> _YOUR INSTRUCTIONS_
Please report every line in the material below where the word "were" is found.

──────────

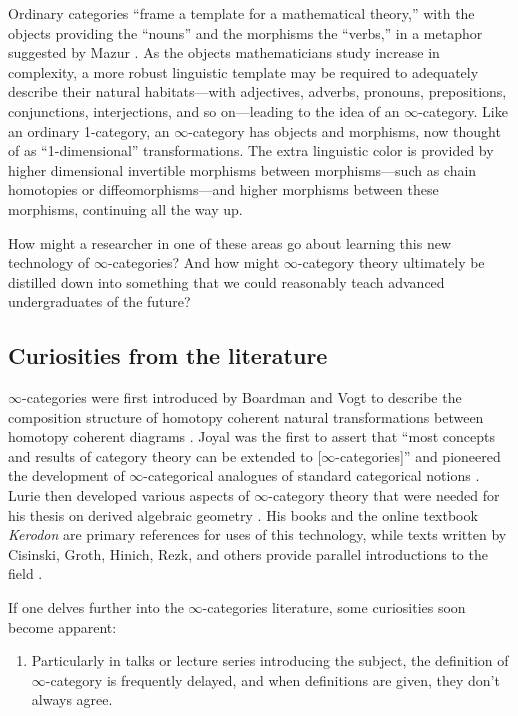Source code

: \documentclass[11pt]{ctexart}
\theoremstyle{definition}
\theoremstyle{remark}
\numberwithin{equation}{section}
\newcommand{\1}{\mathbbe{1}}
\newcommand{\2}{\mathbbe{2}}
\newcommand{\3}{\mathbbe{3}}
\begin{document}
Ordinary categories ``frame a template for a mathematical theory,''  with the objects providing the ``nouns'' and the morphisms the ``verbs,'' in a metaphor suggested by Mazur \cite{Mazur}. 
 As the objects mathematicians study increase in complexity, a more robust linguistic template may be required to adequately describe their natural habitats---with adjectives, adverbs, pronouns, prepositions, conjunctions, interjections, and so on---leading to the idea of an $\infty$-category. Like an ordinary 1-category, an $\infty$-category has objects and morphisms, now thought of as ``1-dimensional'' transformations. The extra linguistic color is provided by higher dimensional invertible morphisms between morphisms---such as chain homotopies or diffeomorphisms---and higher morph\-isms between these morphisms, continuing all the way up.

How might a researcher in one of these areas go about learning this new technology of $\infty$-categories? And how might $\infty$-category theory ultimately be distilled down into something that we could reasonably teach advanced undergraduates of the future?

\subsection*{Curiosities from the literature}

$\infty$-categories were first introduced by Boardman and Vogt to describe the composition structure of homotopy coherent natural transformations between homotopy coherent diagrams \cite{BV}. Joyal was the first to assert that ``most concepts and results of category theory can be extended to [$\infty$-categories]'' and pioneered the development of $\infty$-categorical analogues of standard categorical notions \cite{joyal-quasi,joyal-theory}. 
  Lurie then developed various aspects of $\infty$-category theory that were needed for his thesis on derived algebraic geometry \cite{lurie-on-topoi, lurie-thesis}. 
    His books \cite{lurie-topos,lurie-algebra}
  and the online textbook \emph{Kerodon} \cite{lurie-kerodon} are primary references for uses of this technology, while texts written by Cisinski, Groth, Hinich, Rezk, and others provide parallel introductions to the field \cite{Cisinski, groth, hinich, rezk}.

If one delves further into the $\infty$-categories literature, some curiosities soon become apparent:

\begin{enumerate}
\item Particularly in talks or lecture series introducing the subject, the definition of $\infty$-category is frequently delayed, and when definitions are given, they don't always agree.
\end{enumerate}
\end{document}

──────────

> _SOLUTION FOR THIS TASK_
$\infty$-categories were first introduced by Boardman and Vogt to describe the composition structure of homotopy coherent natural transformations between homotopy coherent diagrams \cite{BV}. Joyal was the first to assert that ``most concepts and results of category theory can be extended to [$\infty$-categories]'' and pioneered the development of $\infty$-categorical analogues of standard categorical notions \cite{joyal-quasi,joyal-theory}. 
  Lurie then developed various aspects of $\infty$-category theory that were needed for his thesis on derived algebraic geometry \cite{lurie-on-topoi, lurie-thesis}. 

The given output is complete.